Incidente Roma, ragazzo investito e ucciso da un Suv: alla guida c’era il figlio non patentato e non la madre che lo avrebbe coperto fingendo di non essere lei nel lato passeggero dell’auto ma in quello del conducente. Svolta nell’inchiesta sull’incidente del 9 febbraio scorso avvenuto in via dell’Archeologia, in zona Tor Bella Monaca, a causa del quale perse la vita Emmanuele Cleber Catananzi, il ragazzo di 29 anni originario del Brasile ma adottato da una famiglia calabrese prima di trasferirsi, qualche mese fa insieme alla sorella, nella Capitale per lavorare. A guidare l’auto, una Bmw X4 nera, c’era il figlio della donna sulla quale erano ricadute le responsabilità dell’investimento e non il contrario come la 46enne aveva fatto credere in un primo momento. La donna avrebbe coperto il figlio, neo maggiorenne e ancora senza patente, che sarebbe stato alla guida dell’auto nel momento in cui la vettura è uscita di strada travolgendo altre macchine parcheggiate, che a loro volta avrebbero investito Emmanuele Cleber Catananzi, uccidendolo in pochi attimi.

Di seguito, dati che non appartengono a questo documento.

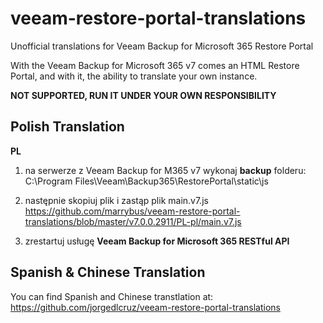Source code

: # veeam-restore-portal-translations
Unofficial translations for Veeam Backup for Microsoft 365 Restore Portal

With the Veeam Backup for Microsoft 365 v7 comes an HTML Restore Portal, and with it, the ability to translate your own instance.


**NOT SUPPORTED, RUN IT UNDER YOUR OWN RESPONSIBILITY**

## Polish Translation
**PL** 
1. na serwerze z Veeam Backup for M365 v7 wykonaj **backup** folderu:
C:\Program Files\Veeam\Backup365\RestorePortal\static\js

2. następnie skopiuj plik i zastąp plik main.v7.js
https://github.com/marrybus/veeam-restore-portal-translations/blob/master/v7.0.0.2911/PL-pl/main.v7.js

3. zrestartuj usługę **Veeam Backup for Microsoft 365 RESTful API**


## Spanish & Chinese Translation
You can find Spanish and Chinese transtlation at: https://github.com/jorgedlcruz/veeam-restore-portal-translations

Incidente Roma Tor Bella Monaca investito da Suv da 18enne non patentato
Emmanuele Cleber Catananzi fu falciato e ucciso dal Suv Bmw X4 nero alla cui guida ci sarebbe stato un 18enne senza patente, ora indagato per omicidio stradale. L’incidente si è verificato lo scorso 9 febbraio a Roma, nella zona di Tor Bella Monaca, in via dell’Archeologia dove il ragazzo 29enne stava camminando sul marciapiede, secondo la sorella Debora in direzione della pizzeria dove da poco tempo aveva trovato lavoro come cameriere. Nel momento in cui è stato investito, sembrerebbe che Emmanuele Cleber Catananzi stesse facendo una videochiamata alla fidanzata: la carambola delle auto non gli ha lasciato scampo anche se il ragazzo si trovava sul marciapiede. I sospetti dello scambio di persona tra madre e figlio erano emersi sin da subito agli inquirenti intervenuti, anche se rimangono ancora alcuni dubbi sulla dinamica dell’incidente. La donna, che si era presa tutte le responsabilità dicendo di essersi trovata alla guida dell’auto, avrebbe parlato di un’auto sbucata all’improvviso che le avrebbe fatto perdere il controllo del Suv. Circostanza, secondo indiscrezioni, non confermata da alcuni testimoni che, invece, avrebbero riferito di aver visto alla guida della Bmw il ragazzo 18enne. Nel corso delle indagini – fa sapere Il Messaggero – sono emersi altri dettagli sui quali chi indaga sta concentrando la propria attenzione. Il ragazzo, che non avrebbe comunque potuto guidare quell’auto di così alta cilindrata, non ha ancora nemmeno la patente. Da ieri, 21 febbraio, il 18enne risulta iscritto nel registro degli indagati con l’ipotesi di omicidio stradale.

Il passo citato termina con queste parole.